WHAT TO DO>
The whole listing below should be output again, word for word.

PROVIDED DATA Block Start

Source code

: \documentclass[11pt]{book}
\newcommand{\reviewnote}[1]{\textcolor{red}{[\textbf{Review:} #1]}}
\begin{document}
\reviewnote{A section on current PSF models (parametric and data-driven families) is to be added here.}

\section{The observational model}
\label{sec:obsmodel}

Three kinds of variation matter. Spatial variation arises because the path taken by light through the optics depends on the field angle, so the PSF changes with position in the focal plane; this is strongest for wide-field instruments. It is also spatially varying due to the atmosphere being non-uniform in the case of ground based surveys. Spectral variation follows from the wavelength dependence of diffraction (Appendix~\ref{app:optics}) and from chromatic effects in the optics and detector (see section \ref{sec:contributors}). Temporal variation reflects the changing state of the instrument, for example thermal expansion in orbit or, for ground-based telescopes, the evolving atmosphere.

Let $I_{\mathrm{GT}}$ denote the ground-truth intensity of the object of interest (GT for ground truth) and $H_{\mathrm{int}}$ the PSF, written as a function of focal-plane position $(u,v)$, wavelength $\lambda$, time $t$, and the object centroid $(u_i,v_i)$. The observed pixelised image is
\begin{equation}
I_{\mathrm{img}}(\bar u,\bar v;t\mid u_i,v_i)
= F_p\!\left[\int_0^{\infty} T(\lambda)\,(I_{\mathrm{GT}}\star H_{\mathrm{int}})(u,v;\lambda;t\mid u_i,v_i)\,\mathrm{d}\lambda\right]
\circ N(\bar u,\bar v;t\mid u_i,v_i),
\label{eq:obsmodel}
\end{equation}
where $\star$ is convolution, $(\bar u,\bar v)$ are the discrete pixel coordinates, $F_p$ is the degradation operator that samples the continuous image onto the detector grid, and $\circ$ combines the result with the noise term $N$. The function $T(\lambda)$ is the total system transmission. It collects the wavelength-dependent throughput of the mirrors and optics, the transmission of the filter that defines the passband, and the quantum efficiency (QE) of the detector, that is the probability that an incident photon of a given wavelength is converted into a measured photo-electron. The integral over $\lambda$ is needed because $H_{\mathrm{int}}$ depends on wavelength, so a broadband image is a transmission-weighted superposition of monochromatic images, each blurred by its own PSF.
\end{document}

PROVIDED DATA Block End

FINISHED TASK>
Source code

: \documentclass[11pt]{book}
\newcommand{\reviewnote}[1]{\textcolor{red}{[\textbf{Review:} #1]}}
\begin{document}
\reviewnote{A section on current PSF models (parametric and data-driven families) is to be added here.}

\section{The observational model}
\label{sec:obsmodel}

Three kinds of variation matter. Spatial variation arises because the path taken by light through the optics depends on the field angle, so the PSF changes with position in the focal plane; this is strongest for wide-field instruments. It is also spatially varying due to the atmosphere being non-uniform in the case of ground based surveys. Spectral variation follows from the wavelength dependence of diffraction (Appendix~\ref{app:optics}) and from chromatic effects in the optics and detector (see section \ref{sec:contributors}). Temporal variation reflects the changing state of the instrument, for example thermal expansion in orbit or, for ground-based telescopes, the evolving atmosphere.

Let $I_{\mathrm{GT}}$ denote the ground-truth intensity of the object of interest (GT for ground truth) and $H_{\mathrm{int}}$ the PSF, written as a function of focal-plane position $(u,v)$, wavelength $\lambda$, time $t$, and the object centroid $(u_i,v_i)$. The observed pixelised image is
\begin{equation}
I_{\mathrm{img}}(\bar u,\bar v;t\mid u_i,v_i)
= F_p\!\left[\int_0^{\infty} T(\lambda)\,(I_{\mathrm{GT}}\star H_{\mathrm{int}})(u,v;\lambda;t\mid u_i,v_i)\,\mathrm{d}\lambda\right]
\circ N(\bar u,\bar v;t\mid u_i,v_i),
\label{eq:obsmodel}
\end{equation}
where $\star$ is convolution, $(\bar u,\bar v)$ are the discrete pixel coordinates, $F_p$ is the degradation operator that samples the continuous image onto the detector grid, and $\circ$ combines the result with the noise term $N$. The function $T(\lambda)$ is the total system transmission. It collects the wavelength-dependent throughput of the mirrors and optics, the transmission of the filter that defines the passband, and the quantum efficiency (QE) of the detector, that is the probability that an incident photon of a given wavelength is converted into a measured photo-electron. The integral over $\lambda$ is needed because $H_{\mathrm{int}}$ depends on wavelength, so a broadband image is a transmission-weighted superposition of monochromatic images, each blurred by its own PSF.
\end{document}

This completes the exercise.